»»

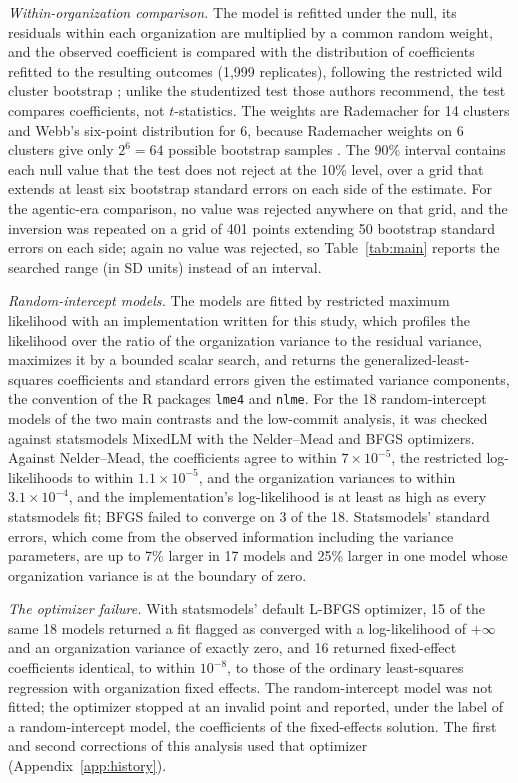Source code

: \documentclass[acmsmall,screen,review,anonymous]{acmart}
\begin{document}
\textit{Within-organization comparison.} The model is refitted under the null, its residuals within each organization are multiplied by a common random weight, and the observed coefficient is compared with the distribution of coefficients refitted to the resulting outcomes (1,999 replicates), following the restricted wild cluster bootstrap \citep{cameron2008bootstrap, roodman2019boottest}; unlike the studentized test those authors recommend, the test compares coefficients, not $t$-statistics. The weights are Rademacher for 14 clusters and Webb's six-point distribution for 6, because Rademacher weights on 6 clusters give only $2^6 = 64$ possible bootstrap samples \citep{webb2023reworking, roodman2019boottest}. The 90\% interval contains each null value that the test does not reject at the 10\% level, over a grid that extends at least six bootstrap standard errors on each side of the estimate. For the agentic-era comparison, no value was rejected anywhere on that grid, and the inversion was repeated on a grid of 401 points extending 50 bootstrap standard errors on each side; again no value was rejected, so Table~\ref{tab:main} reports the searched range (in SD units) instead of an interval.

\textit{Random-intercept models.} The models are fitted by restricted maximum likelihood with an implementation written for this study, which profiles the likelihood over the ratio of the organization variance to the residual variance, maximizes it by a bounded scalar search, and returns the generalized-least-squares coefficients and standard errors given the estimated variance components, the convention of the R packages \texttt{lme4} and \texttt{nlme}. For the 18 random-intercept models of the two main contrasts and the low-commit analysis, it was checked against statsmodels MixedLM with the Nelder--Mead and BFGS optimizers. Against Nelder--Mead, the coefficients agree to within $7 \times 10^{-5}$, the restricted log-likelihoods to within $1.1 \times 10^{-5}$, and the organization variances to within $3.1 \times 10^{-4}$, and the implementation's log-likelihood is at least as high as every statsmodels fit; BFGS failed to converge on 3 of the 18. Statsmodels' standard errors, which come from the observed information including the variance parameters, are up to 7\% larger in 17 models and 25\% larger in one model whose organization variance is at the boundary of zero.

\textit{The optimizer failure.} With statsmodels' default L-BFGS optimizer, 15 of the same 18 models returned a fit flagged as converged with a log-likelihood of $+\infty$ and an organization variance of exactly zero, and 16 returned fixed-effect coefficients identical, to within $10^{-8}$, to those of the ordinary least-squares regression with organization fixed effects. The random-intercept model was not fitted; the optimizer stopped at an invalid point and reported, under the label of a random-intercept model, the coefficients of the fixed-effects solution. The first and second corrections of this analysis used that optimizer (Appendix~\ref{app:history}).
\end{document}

««
»»

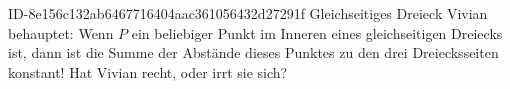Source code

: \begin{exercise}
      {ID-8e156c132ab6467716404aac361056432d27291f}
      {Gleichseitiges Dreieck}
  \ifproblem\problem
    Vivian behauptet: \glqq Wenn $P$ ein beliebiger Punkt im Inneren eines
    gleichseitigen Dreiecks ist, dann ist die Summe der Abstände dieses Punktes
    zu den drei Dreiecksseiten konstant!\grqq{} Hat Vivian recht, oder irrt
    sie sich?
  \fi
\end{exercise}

««
»»

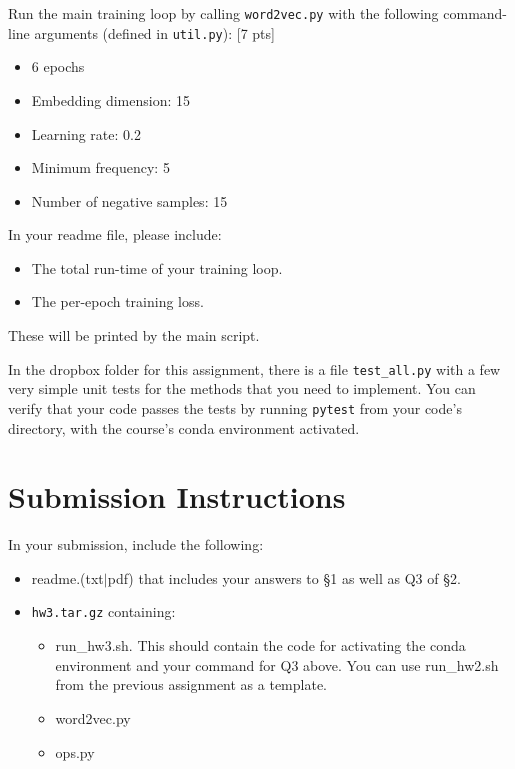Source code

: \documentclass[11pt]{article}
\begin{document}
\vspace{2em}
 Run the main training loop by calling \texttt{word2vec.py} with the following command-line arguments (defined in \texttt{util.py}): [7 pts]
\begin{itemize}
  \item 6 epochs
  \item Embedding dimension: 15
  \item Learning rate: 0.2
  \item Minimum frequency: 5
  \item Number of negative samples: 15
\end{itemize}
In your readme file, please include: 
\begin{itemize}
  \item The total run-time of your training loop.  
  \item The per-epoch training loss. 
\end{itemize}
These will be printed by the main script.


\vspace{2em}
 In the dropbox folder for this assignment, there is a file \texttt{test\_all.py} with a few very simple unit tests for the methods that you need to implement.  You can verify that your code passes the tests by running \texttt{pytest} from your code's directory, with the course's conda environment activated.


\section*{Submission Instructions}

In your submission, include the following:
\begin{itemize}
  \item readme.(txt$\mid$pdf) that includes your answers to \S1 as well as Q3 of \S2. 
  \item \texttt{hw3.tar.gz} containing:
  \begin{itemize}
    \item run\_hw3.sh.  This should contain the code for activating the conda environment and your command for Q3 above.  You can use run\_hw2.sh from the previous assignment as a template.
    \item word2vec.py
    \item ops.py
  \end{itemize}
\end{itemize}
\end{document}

««

Nothing but a number is expected here: the number of lines in the entries that include the word "readme".

**Finished exercise**
2